=== Exercise details ===
In the entries below, the lines from the one with "### Haskell Platform Version" through the one with "These also have" are to be copied exactly; both ends count.

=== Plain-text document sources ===
-- Opening Marker --
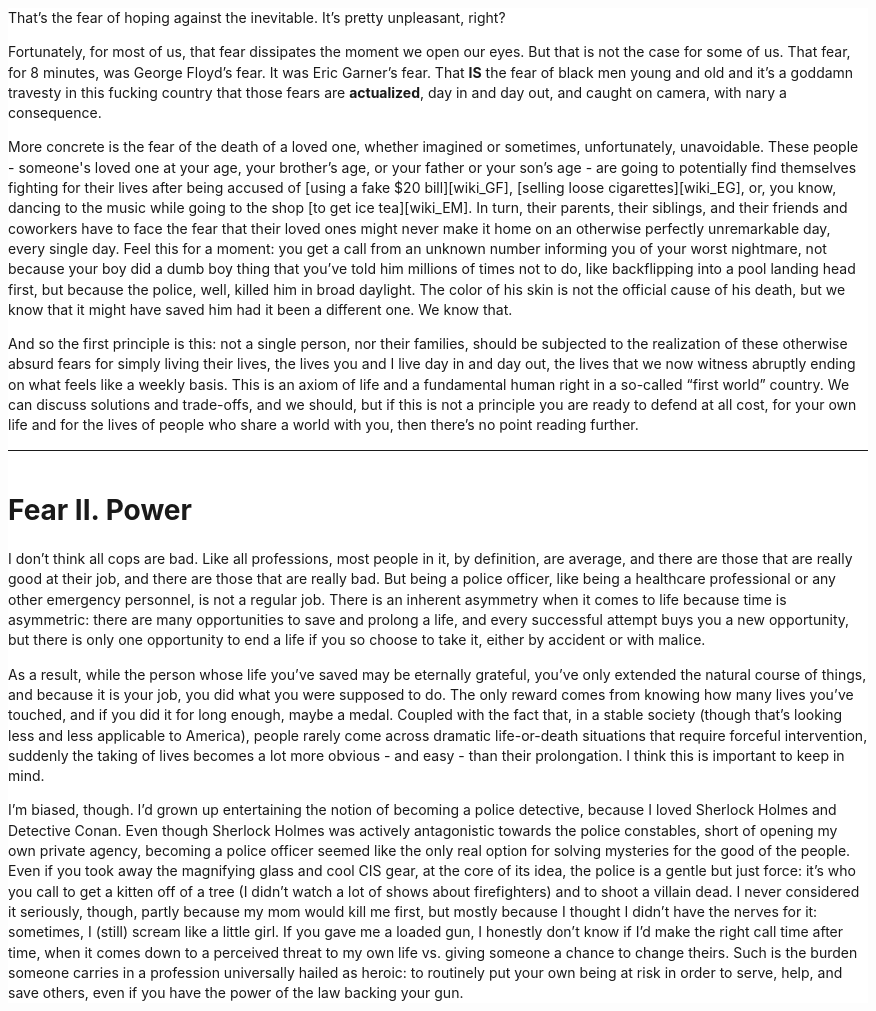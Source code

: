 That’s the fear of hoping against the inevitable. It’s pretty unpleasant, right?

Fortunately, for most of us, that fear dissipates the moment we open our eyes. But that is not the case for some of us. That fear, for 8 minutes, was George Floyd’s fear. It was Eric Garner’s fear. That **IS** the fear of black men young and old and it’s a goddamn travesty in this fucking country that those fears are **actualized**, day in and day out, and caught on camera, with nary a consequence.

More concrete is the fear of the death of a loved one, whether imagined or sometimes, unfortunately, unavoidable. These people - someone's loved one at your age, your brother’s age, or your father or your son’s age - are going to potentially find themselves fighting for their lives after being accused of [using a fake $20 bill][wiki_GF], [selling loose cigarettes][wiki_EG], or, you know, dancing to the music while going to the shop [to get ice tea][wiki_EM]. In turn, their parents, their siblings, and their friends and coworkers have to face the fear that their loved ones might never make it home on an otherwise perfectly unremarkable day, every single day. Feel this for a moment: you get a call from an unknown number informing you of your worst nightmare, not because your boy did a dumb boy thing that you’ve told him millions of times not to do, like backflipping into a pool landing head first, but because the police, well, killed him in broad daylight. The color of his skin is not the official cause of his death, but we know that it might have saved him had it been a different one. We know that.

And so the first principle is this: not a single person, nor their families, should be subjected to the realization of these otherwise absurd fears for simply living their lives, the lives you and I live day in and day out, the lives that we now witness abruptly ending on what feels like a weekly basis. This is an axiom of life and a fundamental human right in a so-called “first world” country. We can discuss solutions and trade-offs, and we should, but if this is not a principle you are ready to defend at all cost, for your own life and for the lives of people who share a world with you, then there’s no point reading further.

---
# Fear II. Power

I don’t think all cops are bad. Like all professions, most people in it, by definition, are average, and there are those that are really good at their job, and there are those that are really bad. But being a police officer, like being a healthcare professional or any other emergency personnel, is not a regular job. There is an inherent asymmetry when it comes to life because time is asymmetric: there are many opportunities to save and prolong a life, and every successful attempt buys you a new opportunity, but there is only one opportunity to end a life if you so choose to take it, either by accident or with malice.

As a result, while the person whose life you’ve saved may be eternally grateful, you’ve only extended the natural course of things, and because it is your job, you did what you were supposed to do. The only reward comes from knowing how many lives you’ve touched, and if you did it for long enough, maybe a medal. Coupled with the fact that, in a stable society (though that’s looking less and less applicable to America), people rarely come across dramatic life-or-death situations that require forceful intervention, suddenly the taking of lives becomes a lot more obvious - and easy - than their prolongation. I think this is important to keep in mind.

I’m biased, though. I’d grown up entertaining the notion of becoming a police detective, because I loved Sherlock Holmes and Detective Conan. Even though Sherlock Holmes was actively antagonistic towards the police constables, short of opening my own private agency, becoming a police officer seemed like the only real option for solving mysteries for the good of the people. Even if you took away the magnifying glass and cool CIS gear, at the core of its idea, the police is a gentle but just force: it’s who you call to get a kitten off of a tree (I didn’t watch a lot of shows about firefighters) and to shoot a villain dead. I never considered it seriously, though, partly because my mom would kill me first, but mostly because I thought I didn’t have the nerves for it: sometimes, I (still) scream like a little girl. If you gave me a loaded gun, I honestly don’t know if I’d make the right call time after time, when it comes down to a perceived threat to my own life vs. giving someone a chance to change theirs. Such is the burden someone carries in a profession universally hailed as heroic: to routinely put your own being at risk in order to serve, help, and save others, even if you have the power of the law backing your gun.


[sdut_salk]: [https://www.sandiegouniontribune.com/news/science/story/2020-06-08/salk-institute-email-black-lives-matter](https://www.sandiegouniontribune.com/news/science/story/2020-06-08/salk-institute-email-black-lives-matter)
-- Closing Marker --
-- Opening Marker --
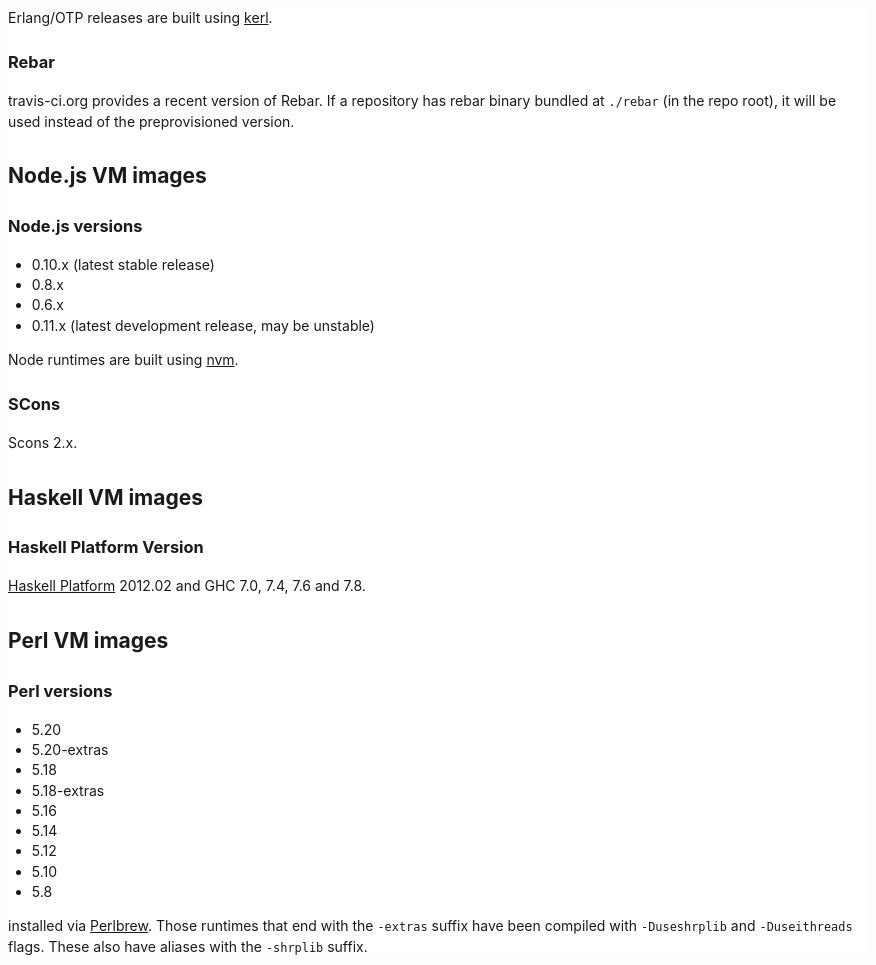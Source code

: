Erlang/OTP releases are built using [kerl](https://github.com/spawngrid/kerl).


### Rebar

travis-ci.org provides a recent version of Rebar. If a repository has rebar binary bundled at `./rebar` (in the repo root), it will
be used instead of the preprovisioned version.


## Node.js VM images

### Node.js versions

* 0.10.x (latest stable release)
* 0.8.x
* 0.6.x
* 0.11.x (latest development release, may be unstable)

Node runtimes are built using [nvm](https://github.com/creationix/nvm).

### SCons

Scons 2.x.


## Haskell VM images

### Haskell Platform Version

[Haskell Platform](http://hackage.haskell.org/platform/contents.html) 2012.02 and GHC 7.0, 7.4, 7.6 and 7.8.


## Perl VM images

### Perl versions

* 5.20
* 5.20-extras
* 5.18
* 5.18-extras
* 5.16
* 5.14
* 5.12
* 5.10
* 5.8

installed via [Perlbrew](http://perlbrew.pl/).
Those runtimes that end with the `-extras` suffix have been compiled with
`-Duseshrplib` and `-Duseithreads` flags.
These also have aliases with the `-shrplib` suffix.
-- Closing Marker --
=== Written solution ===
### Haskell Platform Version

[Haskell Platform](http://hackage.haskell.org/platform/contents.html) 2012.02 and GHC 7.0, 7.4, 7.6 and 7.8.


## Perl VM images

### Perl versions

* 5.20
* 5.20-extras
* 5.18
* 5.18-extras
* 5.16
* 5.14
* 5.12
* 5.10
* 5.8

installed via [Perlbrew](http://perlbrew.pl/).
Those runtimes that end with the `-extras` suffix have been compiled with
`-Duseshrplib` and `-Duseithreads` flags.
These also have aliases with the `-shrplib` suffix.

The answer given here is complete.